[[ SUPPLIED MATERIAL, beginning ]]

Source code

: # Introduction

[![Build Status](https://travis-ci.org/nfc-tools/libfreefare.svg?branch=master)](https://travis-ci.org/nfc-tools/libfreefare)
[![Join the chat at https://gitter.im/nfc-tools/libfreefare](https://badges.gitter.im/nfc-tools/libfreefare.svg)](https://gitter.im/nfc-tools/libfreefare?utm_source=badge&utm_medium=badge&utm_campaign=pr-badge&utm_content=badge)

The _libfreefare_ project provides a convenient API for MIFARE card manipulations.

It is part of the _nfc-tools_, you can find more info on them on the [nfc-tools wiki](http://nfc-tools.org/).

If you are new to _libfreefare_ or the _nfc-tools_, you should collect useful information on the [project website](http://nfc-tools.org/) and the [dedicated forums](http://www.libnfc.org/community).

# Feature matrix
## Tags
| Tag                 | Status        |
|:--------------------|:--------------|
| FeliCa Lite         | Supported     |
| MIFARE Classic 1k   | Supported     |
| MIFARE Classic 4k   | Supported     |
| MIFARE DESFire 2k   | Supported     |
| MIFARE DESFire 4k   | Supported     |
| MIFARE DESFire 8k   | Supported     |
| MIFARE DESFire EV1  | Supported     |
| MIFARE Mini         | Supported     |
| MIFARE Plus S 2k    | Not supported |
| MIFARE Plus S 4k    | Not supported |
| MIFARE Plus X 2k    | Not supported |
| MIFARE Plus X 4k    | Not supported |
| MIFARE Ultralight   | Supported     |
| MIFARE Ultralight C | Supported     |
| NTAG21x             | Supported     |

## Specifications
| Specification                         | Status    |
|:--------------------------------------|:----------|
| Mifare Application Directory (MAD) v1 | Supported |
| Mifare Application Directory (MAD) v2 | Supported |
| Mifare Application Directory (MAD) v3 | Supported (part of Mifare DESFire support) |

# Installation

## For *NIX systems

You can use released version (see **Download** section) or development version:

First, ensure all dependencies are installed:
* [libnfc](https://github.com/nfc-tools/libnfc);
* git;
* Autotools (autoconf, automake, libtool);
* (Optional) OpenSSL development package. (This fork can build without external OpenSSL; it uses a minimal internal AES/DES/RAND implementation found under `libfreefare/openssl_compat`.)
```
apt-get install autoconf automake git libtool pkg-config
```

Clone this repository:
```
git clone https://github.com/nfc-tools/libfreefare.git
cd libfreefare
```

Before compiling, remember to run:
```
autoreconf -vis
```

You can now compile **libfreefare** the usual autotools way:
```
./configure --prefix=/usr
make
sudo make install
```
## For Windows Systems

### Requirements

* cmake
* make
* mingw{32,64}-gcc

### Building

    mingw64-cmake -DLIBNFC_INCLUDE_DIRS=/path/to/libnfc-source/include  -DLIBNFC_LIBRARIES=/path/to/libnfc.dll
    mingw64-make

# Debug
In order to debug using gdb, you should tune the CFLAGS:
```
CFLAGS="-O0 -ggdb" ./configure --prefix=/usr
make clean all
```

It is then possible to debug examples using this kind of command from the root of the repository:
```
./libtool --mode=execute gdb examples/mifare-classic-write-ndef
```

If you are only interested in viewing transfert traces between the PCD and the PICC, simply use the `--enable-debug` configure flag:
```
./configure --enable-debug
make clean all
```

[[ SUPPLIED MATERIAL, end ]]

**PROBLEM STATEMENT**: Nothing but the lines from the beginning of the records through the line with "(autoconf, automake, libtool);" should appear, each printed exactly.

**EXERCISE OUTPUT**:
Source code

: # Introduction

[![Build Status](https://travis-ci.org/nfc-tools/libfreefare.svg?branch=master)](https://travis-ci.org/nfc-tools/libfreefare)
[![Join the chat at https://gitter.im/nfc-tools/libfreefare](https://badges.gitter.im/nfc-tools/libfreefare.svg)](https://gitter.im/nfc-tools/libfreefare?utm_source=badge&utm_medium=badge&utm_campaign=pr-badge&utm_content=badge)

The _libfreefare_ project provides a convenient API for MIFARE card manipulations.

It is part of the _nfc-tools_, you can find more info on them on the [nfc-tools wiki](http://nfc-tools.org/).

If you are new to _libfreefare_ or the _nfc-tools_, you should collect useful information on the [project website](http://nfc-tools.org/) and the [dedicated forums](http://www.libnfc.org/community).

# Feature matrix
## Tags
| Tag                 | Status        |
|:--------------------|:--------------|
| FeliCa Lite         | Supported     |
| MIFARE Classic 1k   | Supported     |
| MIFARE Classic 4k   | Supported     |
| MIFARE DESFire 2k   | Supported     |
| MIFARE DESFire 4k   | Supported     |
| MIFARE DESFire 8k   | Supported     |
| MIFARE DESFire EV1  | Supported     |
| MIFARE Mini         | Supported     |
| MIFARE Plus S 2k    | Not supported |
| MIFARE Plus S 4k    | Not supported |
| MIFARE Plus X 2k    | Not supported |
| MIFARE Plus X 4k    | Not supported |
| MIFARE Ultralight   | Supported     |
| MIFARE Ultralight C | Supported     |
| NTAG21x             | Supported     |

## Specifications
| Specification                         | Status    |
|:--------------------------------------|:----------|
| Mifare Application Directory (MAD) v1 | Supported |
| Mifare Application Directory (MAD) v2 | Supported |
| Mifare Application Directory (MAD) v3 | Supported (part of Mifare DESFire support) |

# Installation

## For *NIX systems

You can use released version (see **Download** section) or development version:

First, ensure all dependencies are installed:
* [libnfc](https://github.com/nfc-tools/libnfc);
* git;
* Autotools (autoconf, automake, libtool);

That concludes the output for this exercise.